In order for the project & scripts to run, please make sure the Folder "Project-Solution-Cousseau" is uploaded.

Overview

Model deployment (details in Figure 1)
- First, it picks up a public csv file with Bankmarketing data and creates a dataset in Azure.
- Then an experiment is created to find the best model.
- After registering this model, it is deployed and can be consumed via a test python script
- In parallel, it uses the swagger.json file generated at deploy to visualize in a swagger page. The instance being set on a docker.
- Also, a benchmark scripts calls on an apache instance to test the response time and performance of the deployed model.
Pipeline publishing (Figure 2)
- In the second part, we make use of the same computing cluster, to run again a similar experiment, and capture the best model.
- We then create a pipeline from this model and publish it.
- Via the jupyter notebook, we test and consume the endpoint for this pipeline.

Architectural Diagram

Figure 1

Figure 2

Key Steps

Step #1: Environment set up => not necessary as I made use of the Udacity Lab with pre-installed tools
- The only set-up / preparation activity was to create a compute instance (in order to run the Notebook See step #2)

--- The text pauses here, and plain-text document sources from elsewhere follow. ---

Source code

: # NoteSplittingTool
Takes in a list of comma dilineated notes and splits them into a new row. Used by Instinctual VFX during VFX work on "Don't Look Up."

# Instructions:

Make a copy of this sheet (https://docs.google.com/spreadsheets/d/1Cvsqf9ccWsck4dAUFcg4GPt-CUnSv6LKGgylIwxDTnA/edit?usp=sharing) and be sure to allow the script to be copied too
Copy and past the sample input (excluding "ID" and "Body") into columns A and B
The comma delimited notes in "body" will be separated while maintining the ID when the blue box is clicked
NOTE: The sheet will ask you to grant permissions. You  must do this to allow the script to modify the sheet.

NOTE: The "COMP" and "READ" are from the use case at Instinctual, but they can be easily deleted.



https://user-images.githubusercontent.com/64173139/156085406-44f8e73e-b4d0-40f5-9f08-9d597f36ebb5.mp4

Step #2 : Create and run Auto ML Experiment => achieved using azure SDK for Python, see Notebook project_2_udacity_Cousseau.ipynb

First step up is to retrieve the current workspace

    from azureml.core import Workspace, Experiment, Dataset
    #ws = Workspace.get(name="udacity-project")
    ws = Workspace.from_config()  
    # using the current workspace (Lab)  SOURCE: https://docs.microsoft.com/en-us/python/api/azureml-core/azureml.core.workspace.workspace?view=azure-ml-py
    exp = Experiment(workspace=ws, name="udacity-project_2_Cousseau")
    print('Workspace name: ' + ws.name, 
          'Azure region: ' + ws.location, 
          'Subscription id: ' + ws.subscription_id, 
          'Resource group: ' + ws.resource_group, sep = '\n')
    run = exp.start_logging()

Then I created a compute cluster with the instructions given (Standard_DS12_V2, minimum 1 node)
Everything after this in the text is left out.